Thursday, May 1, 2008


It was not our intent to cycle through Rome. But we arrived at the airport at 5 pm in fading light, and we found out that bikes were not allowed on the express train we intended to take to the hotel we booked for the first night. So we got on another train. We sat huddled with our map of Rome, trying to figure out which stop to get off on. Emerging from the station, it was dusk and the streets were wet from a recent thunderstorm. We donned our bright vests and with John's sixth sense of direction, we headed off, sharing the streets with scooters, Fiats, and Smart cars, all traveling faster and maneuvering much quicker than us.

We merged onto a street of rain-slicked cobblestones that began to curve, and as we turned we saw the Colosseum. There was a backdrop of clouds highlighted golden by the setting sun, and the arches illuminated by the last light, a collision of the ancient and modern. It was magical.

The next day we decided to avoid the train to get to our campground north of town. We got different stories -- bikes allowed after 9 pm, bikes not allowed anytime, bikes allowed only on some trains. So we cycled. It was more like mostly pushing and some pedaling through the city center. But we saw several sites, and we must have been a sight, too, based on the stares we got as we wheeled our way around with bikes fully loaded with panniers. Eventually we reached the bike trail that follows the Tiber River, passing beneath ancient bridges, and to the campground.

For the next five days we were regular tourists, without bicycles, blending into the crowd. We walked from morning until night, visiting all the biggies -- Vatican City, the Forum, the Colosseum, museums, churches, and fountains. We took public transport everywhere, and felt secure and welcome wherever we went.

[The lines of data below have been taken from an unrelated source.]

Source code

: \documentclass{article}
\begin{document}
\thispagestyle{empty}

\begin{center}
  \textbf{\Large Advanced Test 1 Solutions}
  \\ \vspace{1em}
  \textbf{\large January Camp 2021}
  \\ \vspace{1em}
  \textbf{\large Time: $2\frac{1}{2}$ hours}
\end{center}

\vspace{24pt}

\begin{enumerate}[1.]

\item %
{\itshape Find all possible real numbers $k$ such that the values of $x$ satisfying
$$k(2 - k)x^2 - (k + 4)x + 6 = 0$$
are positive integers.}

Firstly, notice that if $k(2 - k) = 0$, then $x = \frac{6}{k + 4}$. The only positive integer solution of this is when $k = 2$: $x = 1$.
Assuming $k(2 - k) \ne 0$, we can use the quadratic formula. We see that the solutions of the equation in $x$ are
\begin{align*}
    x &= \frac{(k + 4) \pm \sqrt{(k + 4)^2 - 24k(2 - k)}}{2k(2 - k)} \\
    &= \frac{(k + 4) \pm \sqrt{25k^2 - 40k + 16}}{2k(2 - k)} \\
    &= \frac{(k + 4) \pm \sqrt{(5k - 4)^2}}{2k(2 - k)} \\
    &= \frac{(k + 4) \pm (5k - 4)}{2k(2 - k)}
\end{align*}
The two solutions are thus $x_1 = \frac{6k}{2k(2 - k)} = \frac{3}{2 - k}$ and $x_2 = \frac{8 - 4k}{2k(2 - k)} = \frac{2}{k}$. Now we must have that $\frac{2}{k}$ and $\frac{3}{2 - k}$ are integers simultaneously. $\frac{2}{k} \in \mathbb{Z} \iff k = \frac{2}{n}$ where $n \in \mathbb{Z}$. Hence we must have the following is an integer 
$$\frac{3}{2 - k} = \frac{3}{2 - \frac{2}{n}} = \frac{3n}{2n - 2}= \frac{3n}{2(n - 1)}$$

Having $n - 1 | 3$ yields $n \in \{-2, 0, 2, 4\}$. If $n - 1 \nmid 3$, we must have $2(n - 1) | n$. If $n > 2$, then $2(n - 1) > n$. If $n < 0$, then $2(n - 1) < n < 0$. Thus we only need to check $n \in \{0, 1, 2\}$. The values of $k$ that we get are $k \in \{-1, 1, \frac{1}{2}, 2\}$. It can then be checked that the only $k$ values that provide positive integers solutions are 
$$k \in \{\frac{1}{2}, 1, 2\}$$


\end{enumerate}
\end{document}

The day we left Rome we headed south on the same bike trail on the Tiber River. Towards the old part of town the path turned from asphalt to cobblestone. Besides the discomfort, it also made progress slow, made even slower by the flat tire John got from glass on the trail. But we pushed on, leaving the bike trail and exiting Rome through the gates at the Via Appia. As we went south, there were fewer cars and bigger cobblestones. Most of the trail were interlocking cobbles maybe five inches square, but some sections had very large stones, a couple of feet square. These dated from the time of the Romans, and one could still see the grooves from the carts etched in these stones. It was quiet, bumping along under a canopy of trees, and we felt like we were transported back in time.